A lot of interesting mathematics shows up in the details of localization. For example, index theorems show up when you're counting fermion zero modes to figure out the dimension of the space localized to.
A: All of Marek's examples are good.  (I had to write a new answer due to space limitations on comments.)  Instantons are probably the single best place to explore this relationship.  Maxwell's equations in vacuo read dF = 0 and d*F = 0, where F is the field strength tensor.  The charge of a particle (by Gauss' law) can be obtained by calculating the integral of *F, on a surrounding sphere, while the magnetic charge (always zero, as we have not yet observed magnetic monopoles reliably) is the integral of F.  Now if you're studying algebraic topology, F is the Chern form of the connection defined by the gauge field (vector potential), namely it represents the first Chern class of this bundle.  This is the prime example of how a characteristic class -- which measures the topological type of the bundle -- appears in physics as a quantum number, magnetic charge.
Indeed, in quantum field theory we are instructed to integrate over ALL connections, including those for different topological types of bundles -- so the configuration space has different components.  The minimum (Euclidean) energy configurations in these different components are called "instantons."
There are many other examples which involve mildly exotic theories of physics.
A: I'm looking for similar examples.
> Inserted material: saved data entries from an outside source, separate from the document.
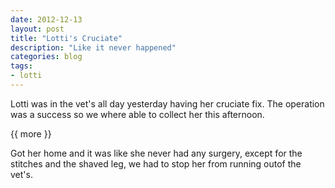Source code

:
```yaml
---
date: 2012-12-13
layout: post
title: "Lotti's Cruciate"
description: "Like it never happened"
categories: blog 
tags:
- lotti
---
```


<!--start excerpt--> 
Lotti was in the vet's all day yesterday having her cruciate fix. The operation was a success so we where able to collect her this afternoon.

{{ more }} 

Got her home and it was like she never had any surgery, except for the stitches and the shaved leg, we had to stop her from running outof the vet's.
The given examples are good -- I just want to add one more, that I recently discovered: Topological insulators
A: The following three physics.stackexchange articles:
(1) Reconciling topological insulators and topological order
(2) Group Cohomology and Topological Field Theories
(3) Do Category Theory and/or Quantum Logic add value in physics?
contain examples of Applications of Algebraic Topology to physics.
A: First a warning: I don't know much about either algebraic topology or its uses of physics but I know of some places so hopefully you'll find this useful.
Topological defects in space
The standard (but very nice) example is Aharonov-Bohm effect which considers a solenoid and a charged particle. Idealizing the situation let the solenoid be infinite so that you'll obtain ${\mathbb R}^3$ with a line removed.
Because the particle is charged it transforms under the $U(1)$ gauge theory. More precisely, its phase will be parallel-transported along its path. If the path encloses the solenoid then the phase will be nontrivial whereas if it doesn't enclose it, the phase will be zero. This is because $$\phi \propto \oint_{\partial S} {\mathbf A} \cdot d{\mathbf x}  = \int_S \nabla \times {\mathbf A} \cdot d{\mathbf S} = \int_S {\mathbf B}\cdot d{\mathbf S}$$ and note that $\mathbf B$ vanishes outside the solenoid.
The punchline is that because of the above argument the phase factor is a topological invariant for paths that go between some two fixed points. So this will produce an interference between topologically distinguishable paths (which might have a different phase factor).
Instantons
One place where homotopy pops up are Instantons in gauge theories.
Specifically, if you consider a Yang-mills theory in ${\mathbb R}^4$ (so this means Euclidean time) and you want the solution (which is a connection) to have a finite energy then its curvature has to vanish at infinity. This allows you to restrict your attention to $S^3$ (this is where the term instanton comes from; it is localized) and this is where homotopy enters to tell you about topologically inequivalent ways the field can wrap around $S^3$. Things like these are really big in modern physics (both QCD and string theory) because instantons give you a way to talk about non-perturbative phenomena in QFT. But I am afraid I can't really tell you anything more than this. (I hope I'll get to study these things more myself).
TQFT
Last point (which I know nearly nothing about) concerns Topological Quantum Field Theory like Chern-Simons theory. These again arise in string theory (as does all of modern mathematics). And again, I am sorry I cannot tell you more than this yet.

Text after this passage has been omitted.